* [RECORDED DATA]:
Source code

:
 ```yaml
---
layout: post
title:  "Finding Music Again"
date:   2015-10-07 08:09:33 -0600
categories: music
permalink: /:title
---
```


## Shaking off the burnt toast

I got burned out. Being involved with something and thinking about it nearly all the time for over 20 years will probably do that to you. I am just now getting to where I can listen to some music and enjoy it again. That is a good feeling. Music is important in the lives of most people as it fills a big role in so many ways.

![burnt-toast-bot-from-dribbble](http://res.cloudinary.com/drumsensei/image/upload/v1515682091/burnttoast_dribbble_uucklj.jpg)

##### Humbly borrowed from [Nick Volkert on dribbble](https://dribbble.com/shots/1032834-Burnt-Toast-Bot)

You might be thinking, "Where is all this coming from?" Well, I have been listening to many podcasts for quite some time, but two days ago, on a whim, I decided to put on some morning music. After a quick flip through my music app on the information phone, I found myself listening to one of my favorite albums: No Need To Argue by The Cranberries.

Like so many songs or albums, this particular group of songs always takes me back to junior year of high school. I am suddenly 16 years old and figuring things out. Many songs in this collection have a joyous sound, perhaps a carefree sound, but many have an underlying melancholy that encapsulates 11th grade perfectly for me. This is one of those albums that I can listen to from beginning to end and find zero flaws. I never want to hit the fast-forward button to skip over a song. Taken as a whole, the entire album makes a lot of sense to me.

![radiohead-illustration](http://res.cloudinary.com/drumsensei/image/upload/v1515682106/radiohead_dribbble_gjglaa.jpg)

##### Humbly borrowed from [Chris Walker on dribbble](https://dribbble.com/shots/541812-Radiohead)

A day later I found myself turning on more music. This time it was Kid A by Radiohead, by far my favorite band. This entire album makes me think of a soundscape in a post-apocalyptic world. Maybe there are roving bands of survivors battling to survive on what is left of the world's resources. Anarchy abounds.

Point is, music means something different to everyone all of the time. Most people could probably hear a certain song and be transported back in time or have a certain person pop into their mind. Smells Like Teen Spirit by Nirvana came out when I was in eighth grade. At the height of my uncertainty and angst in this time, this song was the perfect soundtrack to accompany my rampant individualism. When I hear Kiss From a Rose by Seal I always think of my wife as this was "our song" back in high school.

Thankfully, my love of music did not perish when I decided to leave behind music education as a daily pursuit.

* [ACTIVITY]: Reproduce the data in its entirety, matching each character.

* [FINISHED EXERCISE]:
Source code

:
 ```yaml
---
layout: post
title:  "Finding Music Again"
date:   2015-10-07 08:09:33 -0600
categories: music
permalink: /:title
---
```


## Shaking off the burnt toast

I got burned out. Being involved with something and thinking about it nearly all the time for over 20 years will probably do that to you. I am just now getting to where I can listen to some music and enjoy it again. That is a good feeling. Music is important in the lives of most people as it fills a big role in so many ways.

![burnt-toast-bot-from-dribbble](http://res.cloudinary.com/drumsensei/image/upload/v1515682091/burnttoast_dribbble_uucklj.jpg)

##### Humbly borrowed from [Nick Volkert on dribbble](https://dribbble.com/shots/1032834-Burnt-Toast-Bot)

You might be thinking, "Where is all this coming from?" Well, I have been listening to many podcasts for quite some time, but two days ago, on a whim, I decided to put on some morning music. After a quick flip through my music app on the information phone, I found myself listening to one of my favorite albums: No Need To Argue by The Cranberries.

Like so many songs or albums, this particular group of songs always takes me back to junior year of high school. I am suddenly 16 years old and figuring things out. Many songs in this collection have a joyous sound, perhaps a carefree sound, but many have an underlying melancholy that encapsulates 11th grade perfectly for me. This is one of those albums that I can listen to from beginning to end and find zero flaws. I never want to hit the fast-forward button to skip over a song. Taken as a whole, the entire album makes a lot of sense to me.

![radiohead-illustration](http://res.cloudinary.com/drumsensei/image/upload/v1515682106/radiohead_dribbble_gjglaa.jpg)

##### Humbly borrowed from [Chris Walker on dribbble](https://dribbble.com/shots/541812-Radiohead)

A day later I found myself turning on more music. This time it was Kid A by Radiohead, by far my favorite band. This entire album makes me think of a soundscape in a post-apocalyptic world. Maybe there are roving bands of survivors battling to survive on what is left of the world's resources. Anarchy abounds.

Point is, music means something different to everyone all of the time. Most people could probably hear a certain song and be transported back in time or have a certain person pop into their mind. Smells Like Teen Spirit by Nirvana came out when I was in eighth grade. At the height of my uncertainty and angst in this time, this song was the perfect soundtrack to accompany my rampant individualism. When I hear Kiss From a Rose by Seal I always think of my wife as this was "our song" back in high school.

Thankfully, my love of music did not perish when I decided to leave behind music education as a daily pursuit.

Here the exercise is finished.